How to complete this task:
Report each line of the entries that includes "helps" by copying it.

Dataset records:
/---

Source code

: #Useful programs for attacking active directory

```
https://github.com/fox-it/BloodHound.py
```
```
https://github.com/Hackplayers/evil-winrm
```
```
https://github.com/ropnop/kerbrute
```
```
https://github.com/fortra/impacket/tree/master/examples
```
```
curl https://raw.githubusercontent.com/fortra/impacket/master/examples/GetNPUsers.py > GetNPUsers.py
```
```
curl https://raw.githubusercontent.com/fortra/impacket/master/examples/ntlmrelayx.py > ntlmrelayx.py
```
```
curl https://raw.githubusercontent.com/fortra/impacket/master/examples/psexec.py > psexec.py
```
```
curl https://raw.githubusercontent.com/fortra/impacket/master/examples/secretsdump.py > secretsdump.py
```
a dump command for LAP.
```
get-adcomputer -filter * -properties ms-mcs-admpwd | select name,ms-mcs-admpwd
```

\---
/---

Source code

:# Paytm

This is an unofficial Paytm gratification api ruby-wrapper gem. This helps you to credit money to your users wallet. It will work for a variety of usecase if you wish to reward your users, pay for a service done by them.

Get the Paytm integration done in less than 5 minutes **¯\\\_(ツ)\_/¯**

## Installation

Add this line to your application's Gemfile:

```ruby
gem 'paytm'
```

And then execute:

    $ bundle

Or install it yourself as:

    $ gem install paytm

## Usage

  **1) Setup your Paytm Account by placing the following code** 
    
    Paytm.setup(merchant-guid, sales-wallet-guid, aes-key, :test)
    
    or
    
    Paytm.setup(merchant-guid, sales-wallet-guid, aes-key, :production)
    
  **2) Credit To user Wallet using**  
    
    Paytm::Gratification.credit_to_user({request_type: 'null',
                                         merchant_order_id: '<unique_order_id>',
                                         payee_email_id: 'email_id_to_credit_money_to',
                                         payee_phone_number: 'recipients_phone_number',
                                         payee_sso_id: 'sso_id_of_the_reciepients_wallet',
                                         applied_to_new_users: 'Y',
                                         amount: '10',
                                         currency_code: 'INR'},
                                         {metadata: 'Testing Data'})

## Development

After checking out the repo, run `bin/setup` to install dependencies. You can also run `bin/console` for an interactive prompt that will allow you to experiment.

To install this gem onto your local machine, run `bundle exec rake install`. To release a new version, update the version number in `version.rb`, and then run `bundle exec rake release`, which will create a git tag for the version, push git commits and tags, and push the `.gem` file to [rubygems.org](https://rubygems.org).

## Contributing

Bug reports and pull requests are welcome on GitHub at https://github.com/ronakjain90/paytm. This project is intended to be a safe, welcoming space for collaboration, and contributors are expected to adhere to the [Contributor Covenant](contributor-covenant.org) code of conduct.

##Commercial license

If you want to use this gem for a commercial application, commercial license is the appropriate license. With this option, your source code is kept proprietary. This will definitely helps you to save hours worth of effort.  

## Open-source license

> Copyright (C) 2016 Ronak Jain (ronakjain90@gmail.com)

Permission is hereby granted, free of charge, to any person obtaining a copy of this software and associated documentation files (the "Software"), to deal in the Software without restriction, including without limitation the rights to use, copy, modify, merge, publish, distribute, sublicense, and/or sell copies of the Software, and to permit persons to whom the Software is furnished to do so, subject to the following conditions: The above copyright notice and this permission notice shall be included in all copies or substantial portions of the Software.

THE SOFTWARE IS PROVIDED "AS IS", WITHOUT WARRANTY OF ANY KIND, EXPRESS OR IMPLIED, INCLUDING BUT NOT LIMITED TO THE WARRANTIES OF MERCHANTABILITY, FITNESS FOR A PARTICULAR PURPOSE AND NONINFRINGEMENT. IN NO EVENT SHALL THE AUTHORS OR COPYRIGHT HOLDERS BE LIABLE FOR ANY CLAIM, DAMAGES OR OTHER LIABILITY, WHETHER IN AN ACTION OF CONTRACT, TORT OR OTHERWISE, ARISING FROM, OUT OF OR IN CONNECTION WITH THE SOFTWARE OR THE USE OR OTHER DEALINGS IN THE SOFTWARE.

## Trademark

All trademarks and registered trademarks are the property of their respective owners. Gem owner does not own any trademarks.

\---

Exercise result:
This is an unofficial Paytm gratification api ruby-wrapper gem. This helps you to credit money to your users wallet. It will work for a variety of usecase if you wish to reward your users, pay for a service done by them.
If you want to use this gem for a commercial application, commercial license is the appropriate license. With this option, your source code is kept proprietary. This will definitely helps you to save hours worth of effort.  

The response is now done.